## ASSIGNED TASK
Print verbatim the opening line of the material and every subsequent line through the one containing "### 8.5.1 非直接缓冲区".

## DATASET
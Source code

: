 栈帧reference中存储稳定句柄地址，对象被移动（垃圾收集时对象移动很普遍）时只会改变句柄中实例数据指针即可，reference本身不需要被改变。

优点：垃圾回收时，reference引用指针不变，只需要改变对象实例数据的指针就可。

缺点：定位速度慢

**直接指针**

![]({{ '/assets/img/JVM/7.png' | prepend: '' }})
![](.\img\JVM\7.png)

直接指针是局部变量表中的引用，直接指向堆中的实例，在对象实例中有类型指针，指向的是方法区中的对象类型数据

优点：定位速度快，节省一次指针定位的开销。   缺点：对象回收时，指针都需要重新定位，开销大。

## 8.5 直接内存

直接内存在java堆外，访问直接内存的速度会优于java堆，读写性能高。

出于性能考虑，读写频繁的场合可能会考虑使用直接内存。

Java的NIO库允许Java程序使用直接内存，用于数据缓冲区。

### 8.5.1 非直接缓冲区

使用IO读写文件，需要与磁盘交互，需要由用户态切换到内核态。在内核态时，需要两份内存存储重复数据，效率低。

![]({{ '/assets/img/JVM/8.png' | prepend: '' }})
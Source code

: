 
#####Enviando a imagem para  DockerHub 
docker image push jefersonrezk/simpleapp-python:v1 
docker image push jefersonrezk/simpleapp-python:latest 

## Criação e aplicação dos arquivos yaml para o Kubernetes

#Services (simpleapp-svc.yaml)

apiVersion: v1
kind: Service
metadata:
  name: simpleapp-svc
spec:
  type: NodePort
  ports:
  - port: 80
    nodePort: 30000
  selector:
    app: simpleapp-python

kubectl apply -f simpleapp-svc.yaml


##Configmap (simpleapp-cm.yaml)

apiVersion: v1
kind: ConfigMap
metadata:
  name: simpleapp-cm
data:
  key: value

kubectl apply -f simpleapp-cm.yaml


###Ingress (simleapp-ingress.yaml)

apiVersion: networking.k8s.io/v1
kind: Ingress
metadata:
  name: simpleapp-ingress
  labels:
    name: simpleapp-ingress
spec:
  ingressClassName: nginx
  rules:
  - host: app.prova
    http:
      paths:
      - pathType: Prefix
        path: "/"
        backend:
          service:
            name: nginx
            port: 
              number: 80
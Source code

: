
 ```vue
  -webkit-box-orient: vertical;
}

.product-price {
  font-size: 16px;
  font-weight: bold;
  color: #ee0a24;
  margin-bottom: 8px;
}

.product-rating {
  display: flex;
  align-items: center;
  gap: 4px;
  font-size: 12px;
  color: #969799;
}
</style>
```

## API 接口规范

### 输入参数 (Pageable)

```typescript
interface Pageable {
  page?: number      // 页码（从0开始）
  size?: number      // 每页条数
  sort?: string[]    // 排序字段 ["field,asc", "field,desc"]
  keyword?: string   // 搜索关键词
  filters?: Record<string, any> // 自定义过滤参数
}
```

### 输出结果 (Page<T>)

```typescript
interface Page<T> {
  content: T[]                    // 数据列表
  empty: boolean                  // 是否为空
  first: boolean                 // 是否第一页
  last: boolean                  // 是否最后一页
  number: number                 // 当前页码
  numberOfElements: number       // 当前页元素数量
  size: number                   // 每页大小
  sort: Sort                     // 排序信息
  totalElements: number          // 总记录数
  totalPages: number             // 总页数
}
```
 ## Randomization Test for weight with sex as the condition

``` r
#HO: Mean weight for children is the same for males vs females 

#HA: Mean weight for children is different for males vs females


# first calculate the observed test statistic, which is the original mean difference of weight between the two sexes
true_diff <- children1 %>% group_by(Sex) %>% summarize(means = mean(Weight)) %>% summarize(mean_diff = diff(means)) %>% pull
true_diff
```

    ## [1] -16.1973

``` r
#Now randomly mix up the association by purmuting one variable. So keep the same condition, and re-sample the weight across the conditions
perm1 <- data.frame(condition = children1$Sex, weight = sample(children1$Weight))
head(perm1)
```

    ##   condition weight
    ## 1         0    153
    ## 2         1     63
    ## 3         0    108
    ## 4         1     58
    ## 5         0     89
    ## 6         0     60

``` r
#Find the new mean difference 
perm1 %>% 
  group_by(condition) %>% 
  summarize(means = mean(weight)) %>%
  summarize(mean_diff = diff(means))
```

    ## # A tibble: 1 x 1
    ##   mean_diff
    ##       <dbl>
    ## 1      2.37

## EXERCISE RESPONSE
Source code

: 栈帧reference中存储稳定句柄地址，对象被移动（垃圾收集时对象移动很普遍）时只会改变句柄中实例数据指针即可，reference本身不需要被改变。

优点：垃圾回收时，reference引用指针不变，只需要改变对象实例数据的指针就可。

缺点：定位速度慢

**直接指针**

![]({{ '/assets/img/JVM/7.png' | prepend: '' }})
![](.\img\JVM\7.png)

直接指针是局部变量表中的引用，直接指向堆中的实例，在对象实例中有类型指针，指向的是方法区中的对象类型数据

优点：定位速度快，节省一次指针定位的开销。   缺点：对象回收时，指针都需要重新定位，开销大。

## 8.5 直接内存

直接内存在java堆外，访问直接内存的速度会优于java堆，读写性能高。

出于性能考虑，读写频繁的场合可能会考虑使用直接内存。

Java的NIO库允许Java程序使用直接内存，用于数据缓冲区。

### 8.5.1 非直接缓冲区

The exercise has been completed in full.